"""

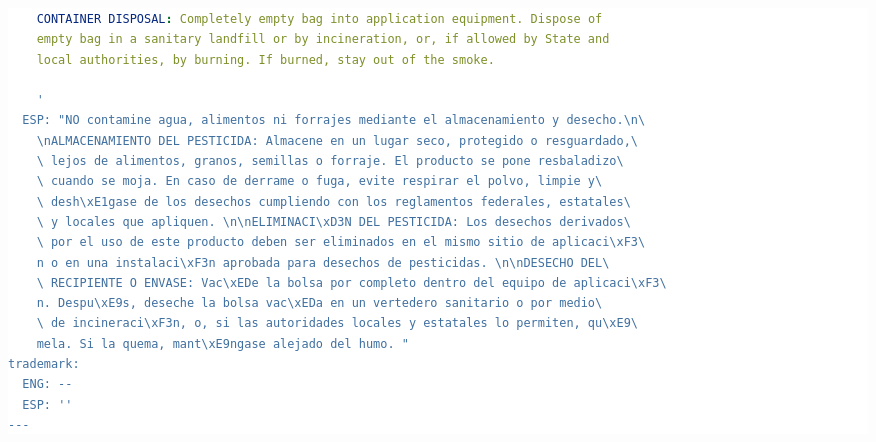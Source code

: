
 ```yaml
    CONTAINER DISPOSAL: Completely empty bag into application equipment. Dispose of
    empty bag in a sanitary landfill or by incineration, or, if allowed by State and
    local authorities, by burning. If burned, stay out of the smoke.

    '
  ESP: "NO contamine agua, alimentos ni forrajes mediante el almacenamiento y desecho.\n\
    \nALMACENAMIENTO DEL PESTICIDA: Almacene en un lugar seco, protegido o resguardado,\
    \ lejos de alimentos, granos, semillas o forraje. El producto se pone resbaladizo\
    \ cuando se moja. En caso de derrame o fuga, evite respirar el polvo, limpie y\
    \ desh\xE1gase de los desechos cumpliendo con los reglamentos federales, estatales\
    \ y locales que apliquen. \n\nELIMINACI\xD3N DEL PESTICIDA: Los desechos derivados\
    \ por el uso de este producto deben ser eliminados en el mismo sitio de aplicaci\xF3\
    n o en una instalaci\xF3n aprobada para desechos de pesticidas. \n\nDESECHO DEL\
    \ RECIPIENTE O ENVASE: Vac\xEDe la bolsa por completo dentro del equipo de aplicaci\xF3\
    n. Despu\xE9s, deseche la bolsa vac\xEDa en un vertedero sanitario o por medio\
    \ de incineraci\xF3n, o, si las autoridades locales y estatales lo permiten, qu\xE9\
    mela. Si la quema, mant\xE9ngase alejado del humo. "
trademark:
  ENG: --
  ESP: ''
---
```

"""

What belongs in the answer is each line of the data that has the word "estatales".

[Response below]
    \ desh\xE1gase de los desechos cumpliendo con los reglamentos federales, estatales\
    \ de incineraci\xF3n, o, si las autoridades locales y estatales lo permiten, qu\xE9\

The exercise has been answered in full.